Особенно ярко себя в этом смысле проявляет Лин: она использует онлайн-аукционы и барахолки для сбыта традиционных латиноамериканских вещей, а тиндер — для охоты за дикпиком мерзкого харассера-джентрификатора, чтобы затем распечатать его и расклеить по всему району. Кроме того, Лин пытается оживить традицию вечеров Lotería — мексиканской версии бинго, осовремененной карточками вроде «el глобальное потепление», «la американо-мексиканская стена» и «el факбой».

Латиноамериканский женский взгляд

Буйный, цветастый и залитый калифорнийским солнцем мир «Виды» — отчетливо женский как с точки зрения производства (среди режиссеров эпизодов — Ким Со Ен, поставившая лесбийскую мелодраму «Песня о любви» и Роуз Трош — создательница классики нового квир-кино «Ловись, рыбка»), так и в смысле репрезентации. Сарачо смотрит на своих героинь через интерсекциональную линзу: героини — молодые латиноамериканские девушки под тяжестью финансовых запросов, и важен абсолютно каждый аспект — гендерный, этнический, экономический.

Лин больше сходит за латиноамериканку, чем ее сестра, но почти не говорит по-испански и знает на языке своих предков всего лишь одну песню, которую в финале одного из эпизодов по кругу исполняет под гитару. Эмма, в свою очередь, использует «белый» фасад, чтобы пойти напролом, привлечь финансовый и символический капитал со стороны белых инвесторов и спасти идущий ко дну бар, но за эти самые попытки сойти за белую становится жертвой нападок со стороны латиноамериканского комьюнити. В итоге героини, которые на протяжении двух сезонов противостоят покупке бара застройщиками, к финалу второго сами оказываются обвинены в джентрификации.

Мыльная опера для миллениалов

Свои корни осознают не только сестры Эрнандес: подобно «Девственнице Джейн» и «Живем сегодняшним днем», «Вида» — апдейт латиноамериканской мыльной оперы для XXI века. Один из наиболее ярких референсов к этому жанра делает конкурентка Лин за сердце возлюбленного: в какой‑то момент она, словно ломая четвертую стену, говорит, что никогда не умела превращать свою жизнь в теленовеллу. В отличие от мыльных опер прошлого «Вида» избегает шокирующих смертей и чудесных воскрешений; однако сюжетный твист в финале второго сезона (спойлерЭдди узнает, что бывший муж Виды до сих пор жив.), судя по всему, задаст динамику третьего.

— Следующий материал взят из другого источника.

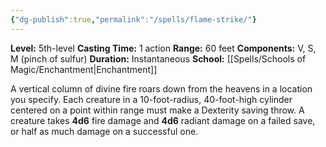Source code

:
 ```yaml
---
{"dg-publish":true,"permalink":"/spells/flame-strike/"}
---
```


**Level:** 5th-level
**Casting Time:** 1 action
**Range:** 60 feet
**Components:** V, S, M (pinch of sulfur)
**Duration:** Instantaneous
**School:** [[Spells/Schools of Magic/Enchantment\|Enchantment]]

A vertical column of divine fire roars down from the heavens in a location you specify. Each creature in a 10-foot-radius, 40-foot-high cylinder centered on a point within range must make a Dexterity saving throw. A creature takes **4d6** fire damage and **4d6** radiant damage on a failed save, or half as much damage on a successful one.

В эффектном, снятом с помощью кружащего тревеллинга финале первого эпизода нового сезона Лин и Эмма узнают, что поторопились хоронить своего родственника, и начинает звучать песня под названием «Resucitado» («Воскресший»). В каком‑то смысле она относится не только к их родителю, но и к жанру мыльной оперы, который сумели гальванизировать Таня Сарачо и ее команда.